Any HW recommendation?

I view my RPi3 (which serves as my print server) as my hardware backup for openHAB. If the RPi4 died, I’d just have to take the SD card out and put it into my RPi3 to be back up and running in a few minutes.

I had just assumed I’ll do the same thing with an RPi5 in the future, but it occurs to me that an m.2 SSD can’t be moved to the older RPi4.

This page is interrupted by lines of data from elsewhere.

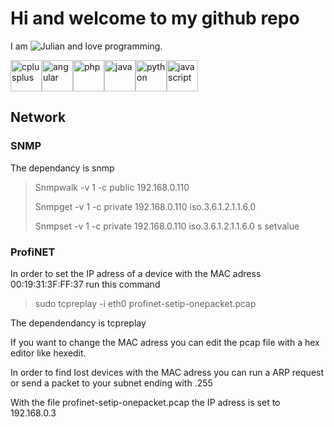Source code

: # Hi and welcome to my github repo

I am ![Julian](https://shields.io/badge/-julian-julian "julian") and love programming.

<img src="https://simpleicons.org/icons/cplusplus.svg" alt="cplusplus" width="50"/><img src="https://simpleicons.org/icons/angular.svg" alt="angular" width="50"/><img src="https://simpleicons.org/icons/php.svg" alt="php" width="50"/><img src="https://simpleicons.org/icons/java.svg" alt="java" width="50"/><img src="https://simpleicons.org/icons/python.svg" alt="python" width="50"/><img src="https://simpleicons.org/icons/javascript.svg" alt="javascript" width="50"/>
## Network

### SNMP

The dependancy is snmp 

>Snmpwalk -v 1 -c public 192.168.0.110
>
>Snmpget -v 1 -c private 192.168.0.110 iso.3.6.1.2.1.1.6.0 
>
>Snmpset -v 1 -c private 192.168.0.110 iso.3.6.1.2.1.1.6.0 s setvalue

### ProfiNET

In order to set the IP adress of a device with the MAC adress 00:19:31:3F:FF:37 run this command

>sudo tcpreplay -i eth0 profinet-setip-onepacket.pcap

The dependendancy is tcpreplay

If you want to change the MAC adress you can edit the pcap file with a hex editor like hexedit.

In order to find lost devices with the MAC adress you can run a ARP request or send a packet to your subnet ending with .255

With the file profinet-setip-onepacket.pcap the IP adress is set to 192.168.0.3
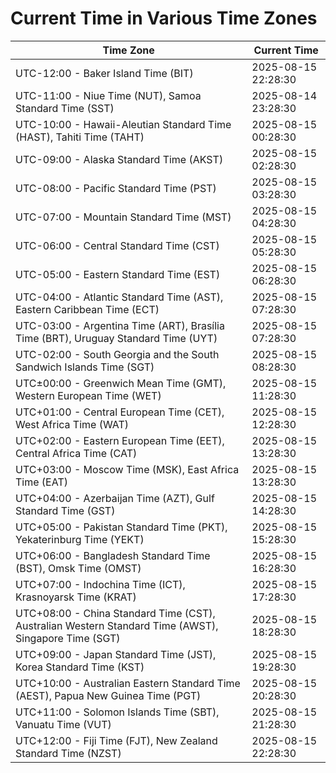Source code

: # Current Time in Various Time Zones

| Time Zone | Current Time |
|-----------|--------------|
| UTC-12:00 - Baker Island Time (BIT) | 2025-08-15 22:28:30 |
| UTC-11:00 - Niue Time (NUT), Samoa Standard Time (SST) | 2025-08-14 23:28:30 |
| UTC-10:00 - Hawaii-Aleutian Standard Time (HAST), Tahiti Time (TAHT) | 2025-08-15 00:28:30 |
| UTC-09:00 - Alaska Standard Time (AKST) | 2025-08-15 02:28:30 |
| UTC-08:00 - Pacific Standard Time (PST) | 2025-08-15 03:28:30 |
| UTC-07:00 - Mountain Standard Time (MST) | 2025-08-15 04:28:30 |
| UTC-06:00 - Central Standard Time (CST) | 2025-08-15 05:28:30 |
| UTC-05:00 - Eastern Standard Time (EST) | 2025-08-15 06:28:30 |
| UTC-04:00 - Atlantic Standard Time (AST), Eastern Caribbean Time (ECT) | 2025-08-15 07:28:30 |
| UTC-03:00 - Argentina Time (ART), Brasília Time (BRT), Uruguay Standard Time (UYT) | 2025-08-15 07:28:30 |
| UTC-02:00 - South Georgia and the South Sandwich Islands Time (SGT) | 2025-08-15 08:28:30 |
| UTC±00:00 - Greenwich Mean Time (GMT), Western European Time (WET) | 2025-08-15 11:28:30 |
| UTC+01:00 - Central European Time (CET), West Africa Time (WAT) | 2025-08-15 12:28:30 |
| UTC+02:00 - Eastern European Time (EET), Central Africa Time (CAT) | 2025-08-15 13:28:30 |
| UTC+03:00 - Moscow Time (MSK), East Africa Time (EAT) | 2025-08-15 13:28:30 |
| UTC+04:00 - Azerbaijan Time (AZT), Gulf Standard Time (GST) | 2025-08-15 14:28:30 |
| UTC+05:00 - Pakistan Standard Time (PKT), Yekaterinburg Time (YEKT) | 2025-08-15 15:28:30 |
| UTC+06:00 - Bangladesh Standard Time (BST), Omsk Time (OMST) | 2025-08-15 16:28:30 |
| UTC+07:00 - Indochina Time (ICT), Krasnoyarsk Time (KRAT) | 2025-08-15 17:28:30 |
| UTC+08:00 - China Standard Time (CST), Australian Western Standard Time (AWST), Singapore Time (SGT) | 2025-08-15 18:28:30 |
| UTC+09:00 - Japan Standard Time (JST), Korea Standard Time (KST) | 2025-08-15 19:28:30 |
| UTC+10:00 - Australian Eastern Standard Time (AEST), Papua New Guinea Time (PGT) | 2025-08-15 20:28:30 |
| UTC+11:00 - Solomon Islands Time (SBT), Vanuatu Time (VUT) | 2025-08-15 21:28:30 |
| UTC+12:00 - Fiji Time (FJT), New Zealand Standard Time (NZST) | 2025-08-15 22:28:30 |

This is really it. I’ve learned just enough to get by in Linux, but it’s not really where I want to focus my time and energy. So, I’m better off sticking with openHABian on an SD card. I might feel differently if I had experienced a lot of SD failures in the past.

My 2cents:

  1. For everyone, who knows hardware and OS in deep: use whatever you want, you’ll get it sorted anyways.
  2. For those, who don’t know hardware and OS: use openHABian with SD card

ad1:
you’re a pro. but don’t expect much support here in the forum as there’s a bazillion of possibilities, which can - and probably will - interfere in installation and integration into openHAB. openHAB is a web application - but the app is dependend to OS-level bindings or execs, or …

ad2:
if you don’t want to make a big head on how to run things - download openHABian and use it. It will take care of all the hassle of installation, integrations and operation of the web app as is. including solutions for monitoring and other helpers.
Plus: it comes ootb with backup/restore and migration tools.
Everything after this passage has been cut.